The Mercy Of God

By Timothy P. Hadley

God’s mercy is a major theme in Scripture. The English word appears 341 times in the Bible while the four Hebrew and three Greek words associated with it appear a total of 454 times. They are also translated as “kindness,” “loving-kindness,” “goodness,” “favor,” “compassion” and “pity.” Of the 66 books in the Bible, only 16 do not use one of these words for mercy.

We often think that justice and judgment characterize the God of Israel while grace and mercy belong to the Lord of the Church. However, the Old Testament has more than four times as much to say about mercy than the New Testament. Exodus 33:19 and 34:6-7 show us that mercy is the very nature of who God is:

  • “Then He said, ‘I will make all My goodness pass before you, and I will proclaim the name of the LORD before you. I will be gracious to whom I will be gracious, and I will have compassion on whom I will have compassion’” (NKJV).
  • “And the LORD passed before him and proclaimed, ‘The LORD, the LORD God, merciful and gracious, longsuffering, and abounding in goodness and truth, keeping mercy for thousands, forgiving iniquity and transgression and sin, by no means clearing the guilty, visiting the iniquity of the fathers upon the children and the children’s children to the third and the fourth generation.’”

While mercy is an important concept, it is somewhat difficult to define, especially since “grace” is often closely coupled with it and the two are frequently confused. These words may appear together many times, but they do not have the same meaning. “Grace” is most often associated with the sovereign dispensing of totally undeserved favor, and it is specifically connected to salvation. “Mercy” is more often connected to the withholding of judgment: “For judgment is without mercy to the one who has shown no mercy. Mercy triumphs over judgment” (Jas. 2:13).

Psalm 136 repeats the theme “For His mercy endures forever” in each of the 26 verses listing incomparable aspects of God’s loving-kindness to Israel. No less than four times do we read “Give thanks to the Lord … for His mercy endures forever” (vv.1,3) or “Give thanks to the God … for His mercy endures forever” (vv.2,26). Not only does His mercy endure forever, but we are told His mercy is “great” (1 Ki. 3:6), “abundant” (Ps. 86:5; 1 Pet. 1:3), “tender” (Lk. 1:78), “from everlasting to everlasting on those who fear Him” (Ps. 103:17) and “manifold,” or having many features (Neh. 9:19). We can join with the psalmist and say, “I will sing aloud of Your mercy” (Ps. 59:16).

Three Aspects
As we study the Scriptures carefully concerning the mercy of God we will see that there are three parts to it:

  1. The general mercy of God. This is extended not only to all men – believers and unbelievers alike – but to the entire creation. “The LORD is good to all, and His tender mercies are over all His works” (Ps. 145:9). “He gives to all life, breath, and all things” (Acts 17:25).
  2. The special mercy of God. It is exercised toward the children of men, helping them and giving them all the necessities of life. “For He makes His sun rise on the evil and on the good, and sends rain on the just and on the unjust” (Mt. 5:45).
  3. The sovereign mercy of God. This is reserved for the heirs of salvation and is communicated to them in a covenant way through the Mediator.

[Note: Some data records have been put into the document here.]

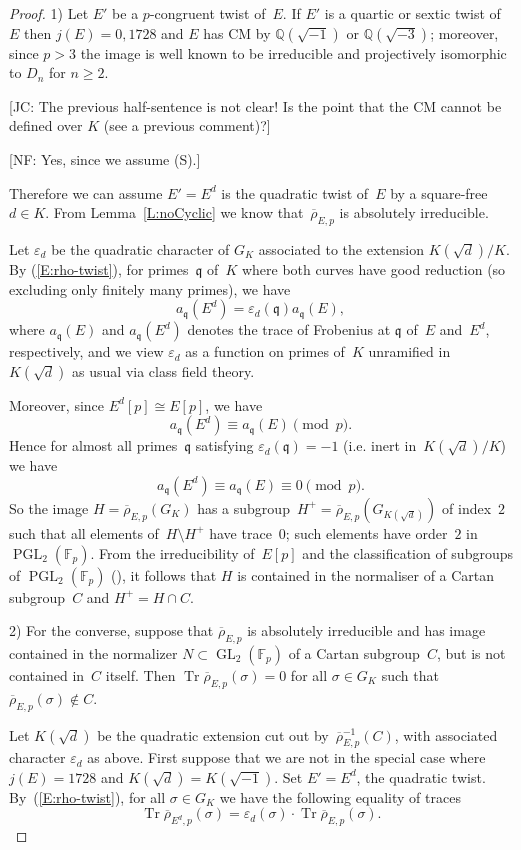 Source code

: \documentclass[12pt, reqno]{amsart}
\newcommand{\F}{\mathbb{F}}
\newcommand{\Q}{\mathbb{Q}}
\newcommand{\rhobar}{{\overline{\rho}}}
\newcommand{\frq}{{\mathfrak q}}
\newcommand{\eps}{\varepsilon}
\DeclareMathOperator{\Tr}{Tr}
\newcommand{\GL}{\operatorname{GL}}
\newcommand{\PGL}{\operatorname{PGL}}
\numberwithin{equation}{section}
\theoremstyle{definition}
\theoremstyle{remark}
\newcommand{\nf}[1]{{\color{blue} \textsf{[NF: #1]}}}
\newcommand{\jc}[1]{{\color{darkgreen} \textsf{[JC: #1]}}}
\begin{document}
\begin{proof} 1) Let $E'$ be a $p$-congruent twist of~$E$. If $E'$ is a quartic or sextic twist of~$E$ then $j(E)=0,1728$ and 
$E$ has CM by $\Q(\sqrt{-1})$ or $\Q(\sqrt{-3})$; moreover, since $p > 3$ the image is well known to be irreducible and projectively isomorphic to $D_n$ for $n \geq 2$. 

\jc{The previous half-sentence is not clear!  Is the point that the CM
cannot be defined over $K$ (see a previous comment)?}

\nf{Yes, since we assume (S).}

Therefore we can assume $E' = E^d$ 
is the quadratic twist of~$E$ by a square-free $d\in K$.
From Lemma~\ref{L:noCyclic} we know that~$\rhobar_{E,p}$ is absolutely irreducible. 

Let $\eps_d$ be the quadratic character of $G_K$ associated to the
extension $K(\sqrt{d})/K$. By (\ref{E:rho-twist}), for primes~$\frq$
of~$K$ where both curves have good reduction (so excluding only
finitely many primes), we have
\[
  a_\frq(E^d) = \eps_d(\frq) a_\frq(E),
\]
where $a_\frq(E)$ and $a_\frq(E^d)$ denotes the trace of Frobenius at
$\frq$ of~$E$ and~$E^d$, respectively, and we view $\eps_d$ as a
function on primes of~$K$ unramified in~$K(\sqrt{d})$ as usual via
class field theory.
  
Moreover, since $E^d[p]\cong
  E[p]$, we have
  \[
  a_\frq(E^d) \equiv a_\frq(E) \pmod{p}.
  \]
  Hence for almost all primes~$\frq$ satisfying $\eps_d(\frq) = -1$ (i.e. inert
  in~$K(\sqrt{d})/K$) we have
  \[
  a_\frq(E^d) \equiv a_\frq(E) \equiv0 \pmod{p}.
  \]
  So the image $H=\rhobar_{E,p}(G_K)$ has a
  subgroup~$H^+=\rhobar_{E,p}(G_{K(\sqrt{d})})$ of index~$2$ such that
  all elements of~$H\setminus H^+$ have trace~$0$;  such elements have
  order~$2$ in $\PGL_2(\F_p)$. From the
  irreducibility of~$E[p]$ and the classification of subgroups of $\PGL_2(\F_p)$ (\cite[Theorem XI.2.3]{LangModForms}), it follows that $H$ is contained in the
  normaliser of a Cartan subgroup~$C$ and $H^+=H\cap C$.

2) For the converse, suppose that $\rhobar_{E,p}$ is absolutely irreducible and has image contained in
the normalizer $N \subset \GL_2(\F_p)$ of a Cartan subgroup~$C$, but
is not contained in~$C$ itself. Then $\Tr \rhobar_{E,p}(\sigma) = 0$
for all $\sigma \in G_K$ such that $\rhobar_{E,p}(\sigma) \not\in C$.

Let $K(\sqrt{d})$ be the quadratic extension cut out
by~$\rhobar_{E,p}^{-1}(C)$, with associated character $\eps_d$ as
above.  First suppose that we are not in the special case where
$j(E)=1728$ and $K(\sqrt{d})=K(\sqrt{-1})$.  Set $E'=E^d$, the
quadratic twist.  By~(\ref{E:rho-twist}), for all $\sigma \in G_K$ we
have the following equality of traces
\[\Tr \rhobar_{{E^d},p}(\sigma) = \eps_d(\sigma) \cdot \Tr \rhobar_{E,p}(\sigma).\]


\end{proof}
\end{document}
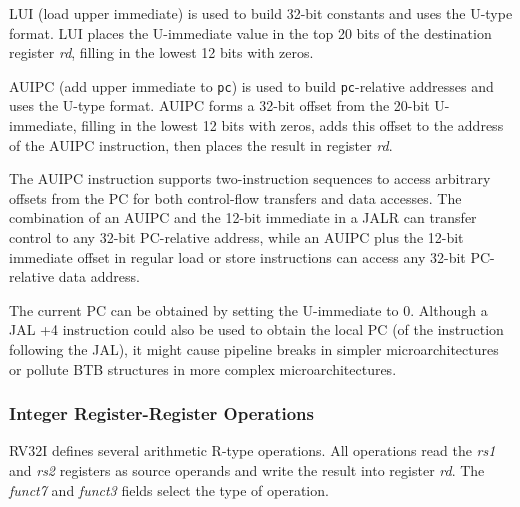 LUI (load upper immediate) is used to build 32-bit constants and uses
the U-type format.  LUI places the U-immediate value in the top 20
bits of the destination register {\em rd}, filling in the lowest 12
bits with zeros.

AUIPC (add upper immediate to {\tt pc}) is used to build {\tt pc}-relative
addresses and uses the U-type format.  AUIPC forms a 32-bit offset from the
20-bit U-immediate, filling in the lowest 12 bits with zeros, adds this offset
to the address of the AUIPC instruction, then places the result in register {\em rd}.

\begin{commentary}
The AUIPC instruction supports two-instruction sequences to access
arbitrary offsets from the PC for both control-flow transfers and data
accesses.  The combination of an AUIPC and the 12-bit immediate in a
JALR can transfer control to any 32-bit PC-relative address, while an
AUIPC plus the 12-bit immediate offset in regular load or store
instructions can access any 32-bit PC-relative data address.

The current PC can be obtained by setting the U-immediate to 0.
Although a JAL +4 instruction could also be used to obtain the local
PC (of the instruction following the JAL), it might cause pipeline
breaks in simpler microarchitectures or pollute BTB structures in more
complex microarchitectures.
\end{commentary}

\subsubsection*{Integer Register-Register Operations}

RV32I defines several arithmetic R-type operations.  All operations
read the {\em rs1} and {\em rs2} registers as source operands and
write the result into register {\em rd}.  The {\em funct7} and {\em
  funct3} fields select the type of operation.

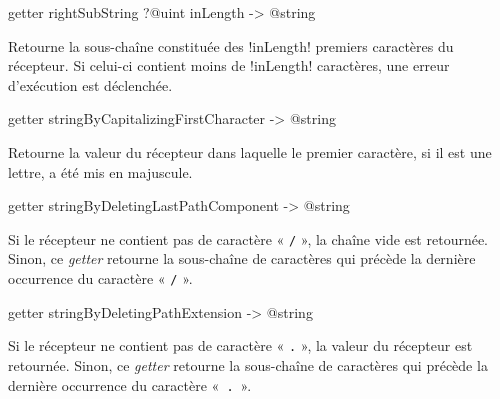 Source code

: \begin{galgasbox}
getter rightSubString ?@uint inLength -> @string
\end{galgasbox}

Retourne la sous-chaîne constituée des \ggs!inLength! premiers caractères du récepteur. Si celui-ci contient moins de \ggs!inLength! caractères, une erreur d'exécution est déclenchée.









\begin{galgasbox}
getter stringByCapitalizingFirstCharacter -> @string
\end{galgasbox}

Retourne la valeur du récepteur dans laquelle le premier caractère, si il est une lettre, a été mis en majuscule.









\begin{galgasbox}
getter stringByDeletingLastPathComponent -> @string
\end{galgasbox}

Si le récepteur ne contient pas de caractère « \texttt{/} », la chaîne vide est retournée. Sinon, ce \emph{getter} retourne la sous-chaîne de caractères qui précède la dernière occurrence du caractère « \texttt{/} ».










\begin{galgasbox}
getter stringByDeletingPathExtension -> @string
\end{galgasbox}

Si le récepteur ne contient pas de caractère « \texttt{.} », la valeur du récepteur est retournée. Sinon, ce \emph{getter} retourne la sous-chaîne de caractères qui précède la dernière occurrence du caractère «~\texttt{.}~».









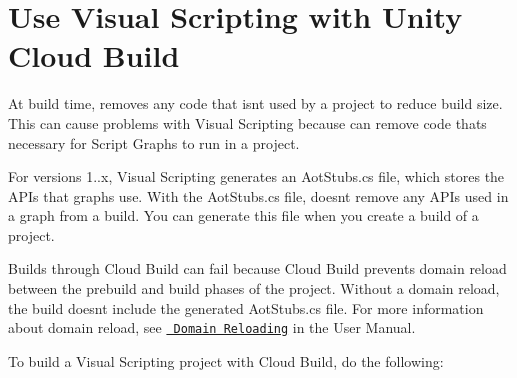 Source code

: \chapter{Use Visual Scripting with Unity Cloud Build}
\hypertarget{md__library_2_package_cache_2com_8unity_8visualscripting_0d1_89_82_2_documentation_0i_2vs-aot}{}\label{md__library_2_package_cache_2com_8unity_8visualscripting_0d1_89_82_2_documentation_0i_2vs-aot}
\label{md__library_2_package_cache_2com_8unity_8visualscripting_0d1_89_82_2_documentation_0i_2vs-aot_autotoc_md1677}%
%
 At build time,  removes any code that isn\textquotesingle{}t used by a project to reduce build size. This can cause problems with Visual Scripting because  can remove code that\textquotesingle{}s necessary for Script Graphs to run in a project.

For versions 1..\+x, Visual Scripting generates an {\ttfamily Aot\+Stubs.\+cs} file, which stores the  APIs that graphs use. With the {\ttfamily Aot\+Stubs.\+cs} file,  doesn\textquotesingle{}t remove any  APIs used in a graph from a build. You can generate this file when you create a build of a project.

Builds through  Cloud Build can fail because Cloud Build prevents domain reload between the prebuild and build phases of the project. Without a domain reload, the build doesn\textquotesingle{}t include the generated {\ttfamily Aot\+Stubs.\+cs} file. For more information about domain reload, see \href{https://docs.unity3d.com/Manual/DomainReloading.html}{\texttt{ Domain Reloading}} in the  User Manual.

To build a Visual Scripting project with Cloud Build, do the following\+:



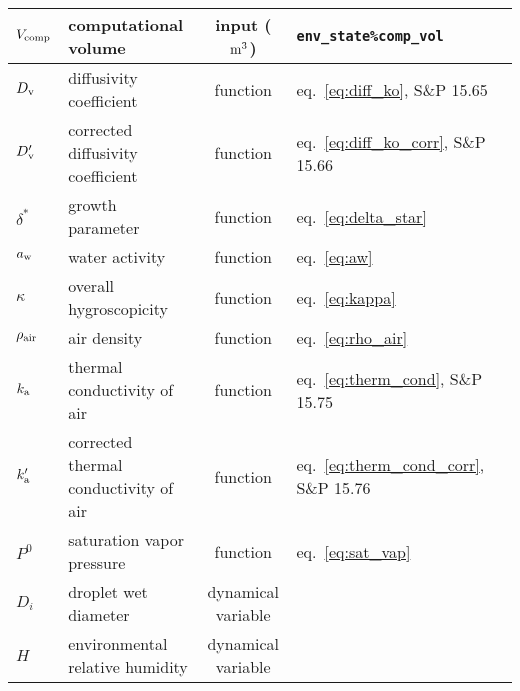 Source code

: \documentclass{article}
\begin{document}
\begin{tabular}{lp{4cm}clp{3cm}}
$V_{\rm comp}$ & computational volume & input ($\rm m^3$) & \verb+env_state%comp_vol+\\
\hline
$D_{\rm v}$     & diffusivity coefficient   &  function &eq.~\ref{eq:diff_ko}, S\&P 15.65  \\
$D_{\rm v}'$     & corrected diffusivity coefficient   &  function & eq.~\ref{eq:diff_ko_corr}, S\&P 15.66  \\
$\delta^*$  & growth parameter & function & eq.~\ref{eq:delta_star}\\
$a_{\rm w}$  & water activity  & function & eq.~\ref{eq:aw}   \\
$\kappa$      &  overall hygroscopicity   &  function &  eq.~\ref{eq:kappa}  \\
$ \rho_{\rm air}$    &  air density   &  function &  eq.~\ref{eq:rho_air}  \\
$k_{\rm a} $     & thermal conductivity of air    &  function&  eq.~\ref{eq:therm_cond}, S\&P 15.75   \\
$k_{\rm a}' $    & corrected thermal conductivity of air    &  function &  eq.~\ref{eq:therm_cond_corr}, S\&P 15.76   \\
$P^0$   & saturation vapor pressure &  function & eq.~\ref{eq:sat_vap}  \\
$D_i$     &  droplet wet diameter  & dynamical variable  &     \\
$H$     &  environmental relative humidity  &  dynamical variable &  \\

\hline 
\end{tabular}
\end{document}
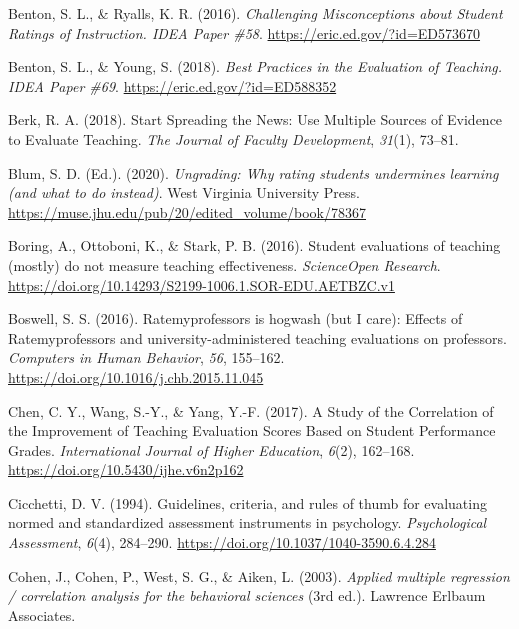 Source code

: \documentclass[
  man]{apa7}
\newlength{\cslhangindent}
\newlength{\cslentryspacingunit} %
\newenvironment{CSLReferences}[2] %
 {%
  \setlength{\parindent}{0pt}
  \ifodd #1
  \let\oldpar\par
  \def\par{\hangindent=\cslhangindent\oldpar}
  \fi
  \setlength{\parskip}{#2\cslentryspacingunit}
 }%
 {}
\begin{document}
\begin{CSLReferences}{1}{0}
\leavevmode{}%
Benton, S. L., \& Ryalls, K. R. (2016). \emph{Challenging Misconceptions about Student Ratings of Instruction. IDEA Paper {\#}58}. \url{https://eric.ed.gov/?id=ED573670}

\leavevmode{}%
Benton, S. L., \& Young, S. (2018). \emph{Best Practices in the Evaluation of Teaching. IDEA Paper {\#}69}. \url{https://eric.ed.gov/?id=ED588352}

\leavevmode{}%
Berk, R. A. (2018). Start Spreading the News: Use Multiple Sources of Evidence to Evaluate Teaching. \emph{The Journal of Faculty Development}, \emph{31}(1), 73--81.

\leavevmode{}%
Blum, S. D. (Ed.). (2020). \emph{Ungrading: Why rating students undermines learning (and what to do instead)}. West Virginia University Press. \url{https://muse.jhu.edu/pub/20/edited_volume/book/78367}

\leavevmode{}%
Boring, A., Ottoboni, K., \& Stark, P. B. (2016). Student evaluations of teaching (mostly) do not measure teaching effectiveness. \emph{ScienceOpen Research}. \url{https://doi.org/10.14293/S2199-1006.1.SOR-EDU.AETBZC.v1}

\leavevmode{}%
Boswell, S. S. (2016). Ratemyprofessors is hogwash (but I care): Effects of Ratemyprofessors and university-administered teaching evaluations on professors. \emph{Computers in Human Behavior}, \emph{56}, 155--162. \url{https://doi.org/10.1016/j.chb.2015.11.045}

\leavevmode{}%
Chen, C. Y., Wang, S.-Y., \& Yang, Y.-F. (2017). A Study of the Correlation of the Improvement of Teaching Evaluation Scores Based on Student Performance Grades. \emph{International Journal of Higher Education}, \emph{6}(2), 162--168. \url{https://doi.org/10.5430/ijhe.v6n2p162}

\leavevmode{}%
Cicchetti, D. V. (1994). Guidelines, criteria, and rules of thumb for evaluating normed and standardized assessment instruments in psychology. \emph{Psychological Assessment}, \emph{6}(4), 284--290. \url{https://doi.org/10.1037/1040-3590.6.4.284}

\leavevmode{}%
Cohen, J., Cohen, P., West, S. G., \& Aiken, L. (2003). \emph{Applied multiple regression / correlation analysis for the behavioral sciences} (3rd ed.). Lawrence Erlbaum Associates.


\end{CSLReferences}
\end{document}
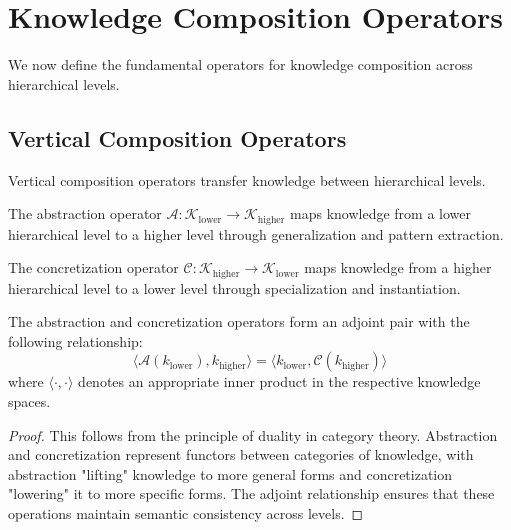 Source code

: \section{Knowledge Composition Operators}



We now define the fundamental operators for knowledge composition across hierarchical levels.

\subsection{Vertical Composition Operators}

Vertical composition operators transfer knowledge between hierarchical levels.

\begin{definition}
The abstraction operator $\mathcal{A}: \mathcal{K}_{\text{lower}} \rightarrow \mathcal{K}_{\text{higher}}$ maps knowledge from a lower hierarchical level to a higher level through generalization and pattern extraction.
\end{definition}

\begin{definition}
The concretization operator $\mathcal{C}: \mathcal{K}_{\text{higher}} \rightarrow \mathcal{K}_{\text{lower}}$ maps knowledge from a higher hierarchical level to a lower level through specialization and instantiation.
\end{definition}

\begin{theorem}
The abstraction and concretization operators form an adjoint pair with the following relationship:
\begin{equation}
\langle \mathcal{A}(k_{\text{lower}}), k_{\text{higher}} \rangle = \langle k_{\text{lower}}, \mathcal{C}(k_{\text{higher}}) \rangle
\end{equation}
where $\langle \cdot, \cdot \rangle$ denotes an appropriate inner product in the respective knowledge spaces.
\end{theorem}

\begin{proof}
This follows from the principle of duality in category theory. Abstraction and concretization represent functors between categories of knowledge, with abstraction "lifting" knowledge to more general forms and concretization "lowering" it to more specific forms. The adjoint relationship ensures that these operations maintain semantic consistency across levels.
\end{proof}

Just to explain the difference between the second and third types a bit more, the mercies of God that the wicked enjoy are only temporary – they are for the present. There will be no mercy extended to them beyond the grave. Isaiah 27:11 says, “For it is a people of no understanding; therefore He who made them will not have mercy on them, and He who formed them will show them no favor.” God can never cease to be merciful because that is the nature of who He is: “Gracious is the LORD, and righteous; Yes, our God is merciful” (Ps. 116:5). But the exercise of His mercy is regulated by His sovereign will. It is pure sovereign grace alone which determines the activity of divine mercy. Paul brings this out in Romans 9:15: “I will have mercy on whomever I will have mercy” (see Ex. 33:19).

God’s Mercy With Sinners
The connection between the mercy and grace of God in His dealings with sinners is seen in Scriptures such as Ephesians 2:4-8: “But God, who is rich in mercy, because of His great love with which He loved us, even when we were dead in trespasses, made us alive together with Christ (by grace you have been saved), and raised us up together, and made us sit together in the heavenly places in Christ Jesus, that in the ages to come He might show the exceeding riches of His grace in His kindness toward us in Christ Jesus. For by grace you have been saved through faith, and that not of yourselves; it is the gift of God.” Titus 3:3-7 adds, “For we ourselves were also once foolish, disobedient, deceived, serving various lusts and pleasures, living in malice and envy, hateful and hating one another. But when the kindness and the love of God our Savior toward man appeared, not by works of righteousness which we have done, but according to His mercy He saved us, through the washing of regeneration and renewing of the Holy Spirit, whom He poured out on us abundantly through Jesus Christ our Savior, that having been justified by His grace we should become heirs according to the hope of eternal life.”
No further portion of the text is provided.